# Data supplied:

⟨

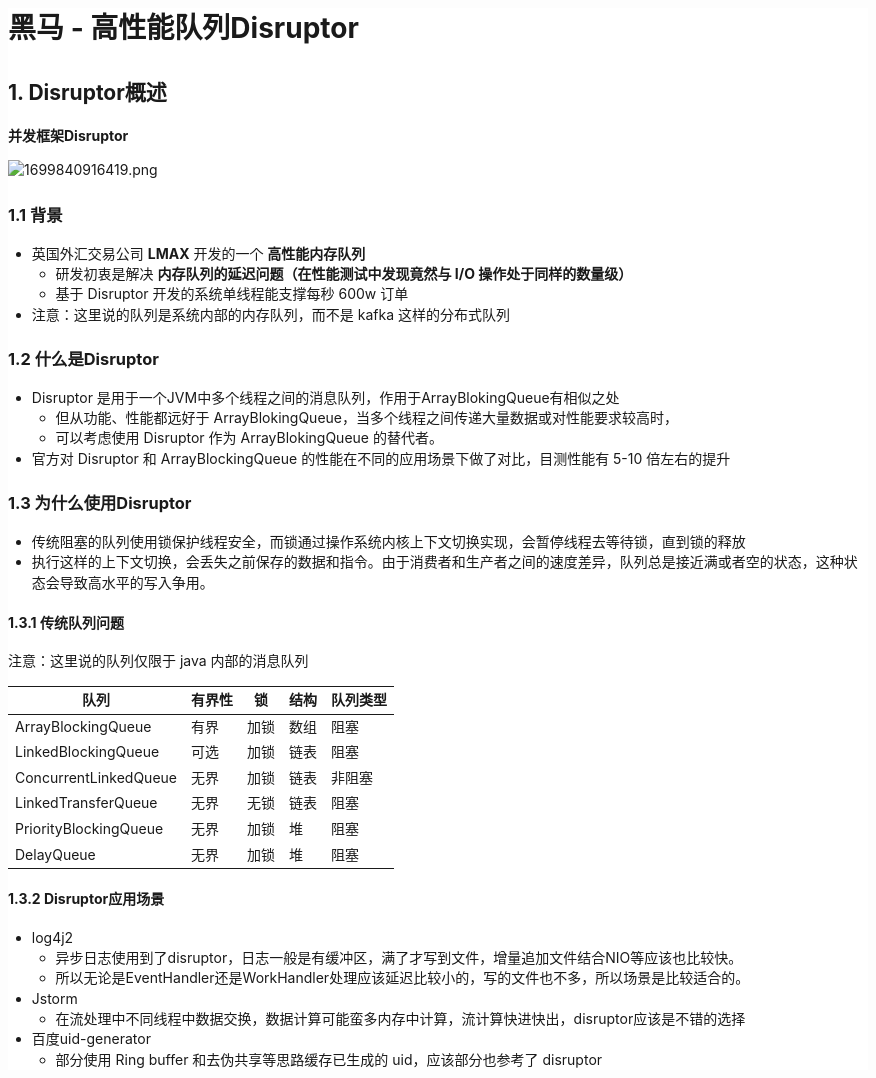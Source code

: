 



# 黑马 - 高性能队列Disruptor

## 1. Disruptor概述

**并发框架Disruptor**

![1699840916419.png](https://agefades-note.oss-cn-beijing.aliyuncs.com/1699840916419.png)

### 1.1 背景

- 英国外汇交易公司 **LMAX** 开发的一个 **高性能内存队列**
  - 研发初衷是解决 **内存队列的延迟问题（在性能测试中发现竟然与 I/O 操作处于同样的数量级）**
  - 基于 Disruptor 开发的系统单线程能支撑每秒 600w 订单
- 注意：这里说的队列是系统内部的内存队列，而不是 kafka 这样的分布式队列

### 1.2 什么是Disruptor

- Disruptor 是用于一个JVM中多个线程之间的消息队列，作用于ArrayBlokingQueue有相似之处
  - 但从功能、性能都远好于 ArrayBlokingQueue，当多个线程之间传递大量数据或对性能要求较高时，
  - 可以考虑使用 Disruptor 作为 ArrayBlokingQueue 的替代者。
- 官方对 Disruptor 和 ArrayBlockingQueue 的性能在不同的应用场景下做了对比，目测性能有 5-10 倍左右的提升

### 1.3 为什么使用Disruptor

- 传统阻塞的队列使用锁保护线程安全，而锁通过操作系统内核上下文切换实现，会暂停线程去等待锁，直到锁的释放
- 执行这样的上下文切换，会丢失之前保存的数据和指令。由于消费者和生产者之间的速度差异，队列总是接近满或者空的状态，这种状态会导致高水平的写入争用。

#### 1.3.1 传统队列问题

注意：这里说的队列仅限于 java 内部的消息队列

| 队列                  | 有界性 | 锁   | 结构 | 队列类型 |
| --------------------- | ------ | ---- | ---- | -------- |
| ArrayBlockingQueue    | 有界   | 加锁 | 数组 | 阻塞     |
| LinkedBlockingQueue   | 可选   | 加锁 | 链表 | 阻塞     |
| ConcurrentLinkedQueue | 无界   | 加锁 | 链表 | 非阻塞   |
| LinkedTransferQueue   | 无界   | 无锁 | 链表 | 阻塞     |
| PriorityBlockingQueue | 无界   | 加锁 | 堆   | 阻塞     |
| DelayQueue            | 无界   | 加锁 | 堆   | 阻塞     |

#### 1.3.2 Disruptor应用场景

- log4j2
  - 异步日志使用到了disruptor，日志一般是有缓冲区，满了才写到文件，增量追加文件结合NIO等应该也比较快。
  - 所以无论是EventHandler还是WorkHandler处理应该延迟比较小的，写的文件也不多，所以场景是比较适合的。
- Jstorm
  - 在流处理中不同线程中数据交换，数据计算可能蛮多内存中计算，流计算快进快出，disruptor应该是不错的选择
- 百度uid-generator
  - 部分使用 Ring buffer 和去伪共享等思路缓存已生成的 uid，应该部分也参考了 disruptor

⟩
⟨

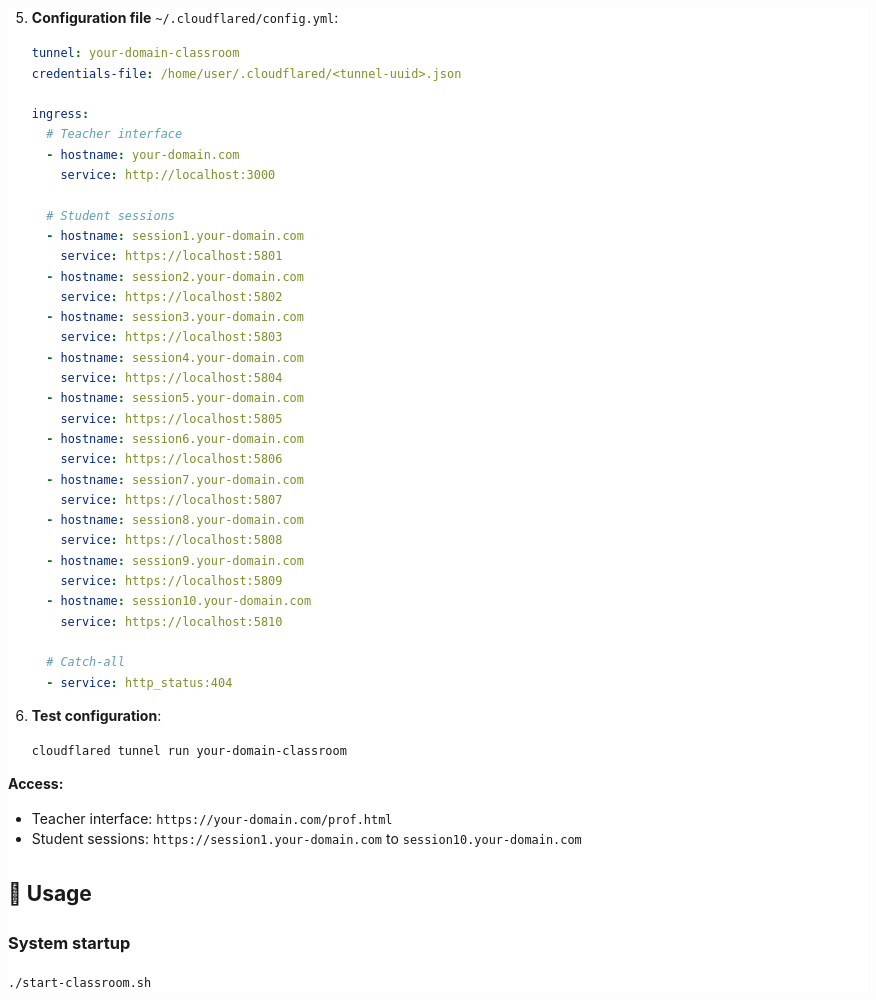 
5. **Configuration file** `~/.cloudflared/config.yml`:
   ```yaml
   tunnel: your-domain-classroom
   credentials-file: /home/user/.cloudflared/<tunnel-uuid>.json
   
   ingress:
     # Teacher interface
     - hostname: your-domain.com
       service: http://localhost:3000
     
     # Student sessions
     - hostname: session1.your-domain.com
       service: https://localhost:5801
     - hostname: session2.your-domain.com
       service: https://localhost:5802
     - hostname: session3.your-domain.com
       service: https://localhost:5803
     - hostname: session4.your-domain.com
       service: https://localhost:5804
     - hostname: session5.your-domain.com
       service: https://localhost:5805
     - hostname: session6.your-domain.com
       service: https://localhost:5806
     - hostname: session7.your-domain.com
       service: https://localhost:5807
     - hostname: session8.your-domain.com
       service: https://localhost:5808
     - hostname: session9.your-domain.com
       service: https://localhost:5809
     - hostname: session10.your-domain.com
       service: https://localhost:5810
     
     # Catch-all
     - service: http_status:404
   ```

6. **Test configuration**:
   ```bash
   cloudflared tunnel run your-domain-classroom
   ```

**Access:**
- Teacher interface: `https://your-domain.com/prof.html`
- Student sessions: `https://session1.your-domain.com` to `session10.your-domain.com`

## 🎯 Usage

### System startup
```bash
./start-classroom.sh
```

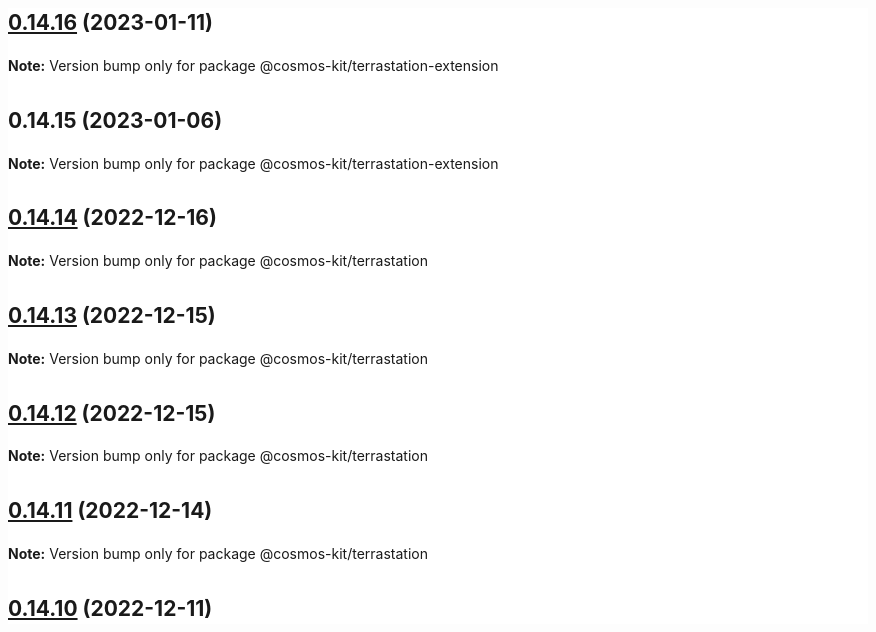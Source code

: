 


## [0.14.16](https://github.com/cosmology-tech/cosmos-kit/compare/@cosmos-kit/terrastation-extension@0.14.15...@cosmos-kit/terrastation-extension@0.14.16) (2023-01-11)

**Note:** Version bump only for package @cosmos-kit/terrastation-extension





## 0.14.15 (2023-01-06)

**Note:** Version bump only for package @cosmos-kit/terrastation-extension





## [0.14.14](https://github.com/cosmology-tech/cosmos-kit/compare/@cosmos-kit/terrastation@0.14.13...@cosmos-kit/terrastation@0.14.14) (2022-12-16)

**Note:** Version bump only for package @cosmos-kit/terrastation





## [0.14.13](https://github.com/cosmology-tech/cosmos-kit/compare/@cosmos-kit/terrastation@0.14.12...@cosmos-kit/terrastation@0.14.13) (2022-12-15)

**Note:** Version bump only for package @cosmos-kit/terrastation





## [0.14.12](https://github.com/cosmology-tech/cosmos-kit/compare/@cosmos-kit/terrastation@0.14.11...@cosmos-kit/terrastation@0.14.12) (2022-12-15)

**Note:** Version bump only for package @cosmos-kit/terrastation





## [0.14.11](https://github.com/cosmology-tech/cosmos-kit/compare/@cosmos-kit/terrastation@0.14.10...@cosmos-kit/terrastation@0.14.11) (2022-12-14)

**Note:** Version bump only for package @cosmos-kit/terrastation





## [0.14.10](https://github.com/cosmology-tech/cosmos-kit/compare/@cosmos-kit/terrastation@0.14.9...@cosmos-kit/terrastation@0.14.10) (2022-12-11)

⟩
⟨

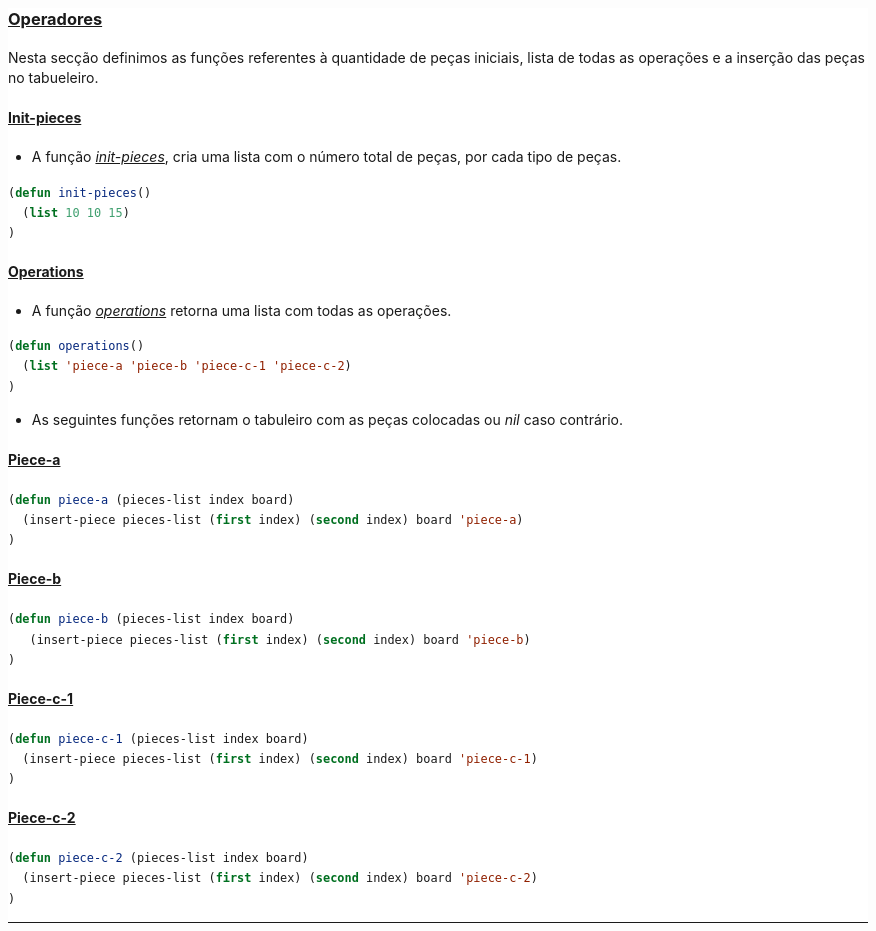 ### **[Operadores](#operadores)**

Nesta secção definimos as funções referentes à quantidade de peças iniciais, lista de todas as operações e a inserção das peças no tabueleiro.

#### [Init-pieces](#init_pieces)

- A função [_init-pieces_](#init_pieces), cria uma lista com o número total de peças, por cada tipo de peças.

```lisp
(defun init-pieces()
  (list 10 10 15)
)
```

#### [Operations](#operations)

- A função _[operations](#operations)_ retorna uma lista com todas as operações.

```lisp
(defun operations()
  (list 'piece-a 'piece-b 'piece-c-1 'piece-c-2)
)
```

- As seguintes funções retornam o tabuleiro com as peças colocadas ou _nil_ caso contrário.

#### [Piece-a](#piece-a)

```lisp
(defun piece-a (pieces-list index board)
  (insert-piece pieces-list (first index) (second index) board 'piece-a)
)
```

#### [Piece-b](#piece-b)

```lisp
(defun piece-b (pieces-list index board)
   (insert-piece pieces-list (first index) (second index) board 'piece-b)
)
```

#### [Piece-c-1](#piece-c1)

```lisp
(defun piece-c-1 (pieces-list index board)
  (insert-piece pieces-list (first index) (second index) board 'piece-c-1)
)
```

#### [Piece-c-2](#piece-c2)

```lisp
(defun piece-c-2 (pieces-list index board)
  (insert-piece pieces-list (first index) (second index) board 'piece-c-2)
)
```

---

⟩

# Problem to solve:
When you reach the line containing "加锁 | 数组 | 阻塞" in the data above, start copying exactly, and stop after the line containing "- 百度uid-generator".

# Answer space:
| ArrayBlockingQueue    | 有界   | 加锁 | 数组 | 阻塞     |
| LinkedBlockingQueue   | 可选   | 加锁 | 链表 | 阻塞     |
| ConcurrentLinkedQueue | 无界   | 加锁 | 链表 | 非阻塞   |
| LinkedTransferQueue   | 无界   | 无锁 | 链表 | 阻塞     |
| PriorityBlockingQueue | 无界   | 加锁 | 堆   | 阻塞     |
| DelayQueue            | 无界   | 加锁 | 堆   | 阻塞     |

#### 1.3.2 Disruptor应用场景

- log4j2
  - 异步日志使用到了disruptor，日志一般是有缓冲区，满了才写到文件，增量追加文件结合NIO等应该也比较快。
  - 所以无论是EventHandler还是WorkHandler处理应该延迟比较小的，写的文件也不多，所以场景是比较适合的。
- Jstorm
  - 在流处理中不同线程中数据交换，数据计算可能蛮多内存中计算，流计算快进快出，disruptor应该是不错的选择
- 百度uid-generator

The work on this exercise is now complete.